- _Problem requirements_
Could you copy, word for word, only the lines from the one containing "In particular, this" through the last line of the records below, both included?

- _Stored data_

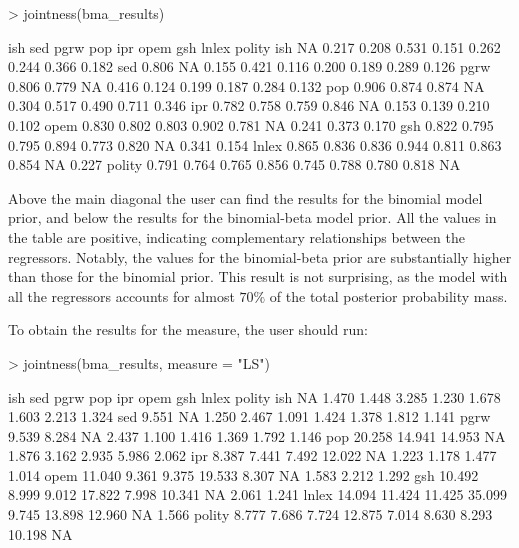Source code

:\documentclass[a4paper]{article}
\begin{document}
\begin{Schunk}
\begin{Sinput}
> jointness(bma_results)
\end{Sinput}
\begin{Soutput}
         ish   sed  pgrw   pop   ipr  opem   gsh lnlex polity
ish       NA 0.217 0.208 0.531 0.151 0.262 0.244 0.366  0.182
sed    0.806    NA 0.155 0.421 0.116 0.200 0.189 0.289  0.126
pgrw   0.806 0.779    NA 0.416 0.124 0.199 0.187 0.284  0.132
pop    0.906 0.874 0.874    NA 0.304 0.517 0.490 0.711  0.346
ipr    0.782 0.758 0.759 0.846    NA 0.153 0.139 0.210  0.102
opem   0.830 0.802 0.803 0.902 0.781    NA 0.241 0.373  0.170
gsh    0.822 0.795 0.795 0.894 0.773 0.820    NA 0.341  0.154
lnlex  0.865 0.836 0.836 0.944 0.811 0.863 0.854    NA  0.227
polity 0.791 0.764 0.765 0.856 0.745 0.788 0.780 0.818     NA
\end{Soutput}
\end{Schunk}

\noindent Above the main diagonal the user can find the results for the binomial model prior, and below the results for the binomial-beta model prior.
All the values in the table are positive, indicating complementary relationships between the regressors.
Notably, the values for the binomial-beta prior are substantially higher than those for the binomial prior.
This result is not surprising, as the model with all the regressors accounts for almost $70\%$ of the total posterior probability mass.

To obtain the results for the \citet{Ley+2007} measure, the user should run:

\begin{Schunk}
\begin{Sinput}
> jointness(bma_results, measure = "LS")
\end{Sinput}
\begin{Soutput}
          ish    sed   pgrw    pop   ipr   opem    gsh  lnlex polity
ish        NA  1.470  1.448  3.285 1.230  1.678  1.603  2.213  1.324
sed     9.551     NA  1.250  2.467 1.091  1.424  1.378  1.812  1.141
pgrw    9.539  8.284     NA  2.437 1.100  1.416  1.369  1.792  1.146
pop    20.258 14.941 14.953     NA 1.876  3.162  2.935  5.986  2.062
ipr     8.387  7.441  7.492 12.022    NA  1.223  1.178  1.477  1.014
opem   11.040  9.361  9.375 19.533 8.307     NA  1.583  2.212  1.292
gsh    10.492  8.999  9.012 17.822 7.998 10.341     NA  2.061  1.241
lnlex  14.094 11.424 11.425 35.099 9.745 13.898 12.960     NA  1.566
polity  8.777  7.686  7.724 12.875 7.014  8.630  8.293 10.198     NA
\end{Soutput}
\end{Schunk}
\end{document}
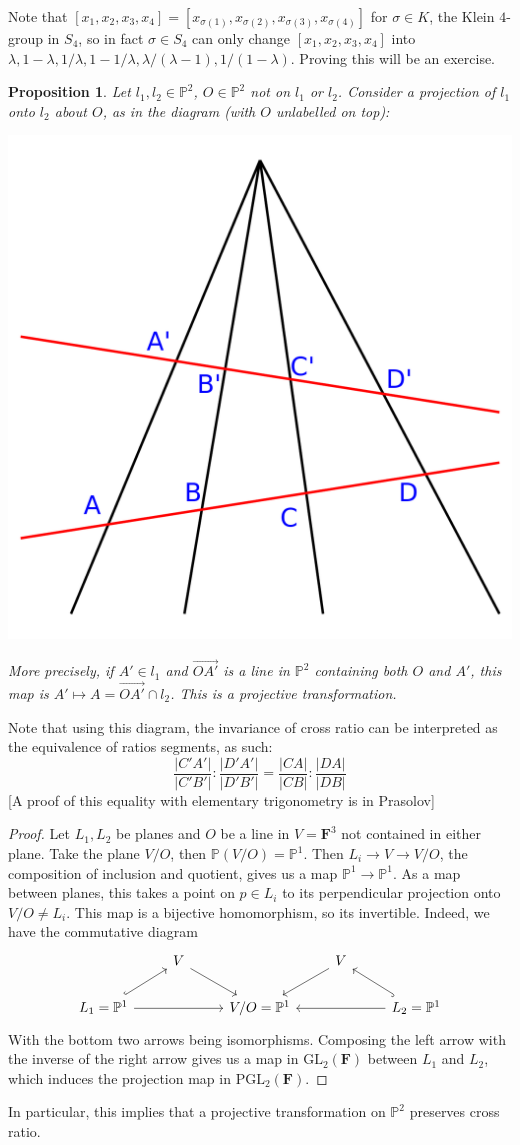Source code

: \documentclass[12pt]{article}
\newcommand{\F}{\mathbf{F}}
\renewcommand{\P}{\mathbb{P}}
\newcommand{\GL}{\mathrm{GL}}
\renewcommand{\vec}{\overrightarrow}
\newcommand{\PGL}{\mathrm{PGL}}
\newtheorem{proposition}{Proposition}[section]
\begin{document}
    Note that $[x_1, x_2, x_3, x_4] = [x_{\sigma(1)}, x_{\sigma(2)}, x_{\sigma(3)}, x_{\sigma(4)}]$ for $\sigma \in K$, the Klein $4$-group in $S_4$, so in fact $\sigma \in S_4$ can only change $[x_1, x_2, x_3, x_4]$ into $\lambda, 1-\lambda, 1/\lambda, 1-1/\lambda, \lambda/(\lambda-1), 1/(1-\lambda)$. Proving this will be an exercise. \par
    \begin{proposition}
        Let $l_1, l_2 \in \P^2$, $O \in \P^2$ not on $l_1$ or $l_2$. Consider a projection of $l_1$ onto $l_2$ about $O$, as in the diagram (with $O$ unlabelled on top):
        \begin{center}
            \includegraphics[width = 0.4\linewidth]{crossratio.png}
        \end{center}
        More precisely, if $A' \in l_1$ and $\vec{OA'}$ is a line in $\P^2$ containing both $O$ and $A'$, this map is $A' \mapsto A = \vec{OA'} \cap l_2$. This is a projective transformation.
    \end{proposition}
    Note that using this diagram, the invariance of cross ratio can be interpreted as the equivalence of ratios segments, as such:
    $$\frac{|C'A'|}{|C'B'|}: \frac{|D'A'|}{|D'B'|} = \frac{|CA|}{|CB|}: \frac{|DA|}{|DB|}$$
    [A proof of this equality with elementary trigonometry is in Prasolov]
    \begin{proof}
        Let $L_1, L_2$ be planes and $O$ be a line in $V = \F^3$ not contained in either plane. Take the plane $V/O$, then $\P(V/O) = \P^1$. Then $L_i \to V \to V/O$, the composition of inclusion and quotient, gives us a map $\P^1 \to \P^1$. As a map between planes, this takes a point on $p \in L_i$ to its perpendicular projection onto $V/O \neq L_i$. This map is a bijective homomorphism, so its invertible. Indeed, we have the commutative diagram
        \[\begin{tikzcd}
            & V && V \\
            {L_1=\mathbb{P}^1} && {V/O=\mathbb{P}^1} && {L_2 = \mathbb{P}^1}
            \arrow[hook, from=2-1, to=1-2]
            \arrow[hook, from=2-5, to=1-4]
            \arrow[from=1-2, to=2-3]
            \arrow[from=1-4, to=2-3]
            \arrow[from=2-1, to=2-3]
            \arrow[from=2-5, to=2-3]
        \end{tikzcd}\]
        With the bottom two arrows being isomorphisms. Composing the left arrow with the inverse of the right arrow gives us a map in $\GL_2(\F)$ between $L_1$ and $L_2$, which induces the projection map in $\PGL_2(\F)$.
    \end{proof}
    In particular, this implies that a projective transformation on $\P^2$ preserves cross ratio.
\end{document}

- _Your response_
    In particular, this implies that a projective transformation on $\P^2$ preserves cross ratio.
\end{document}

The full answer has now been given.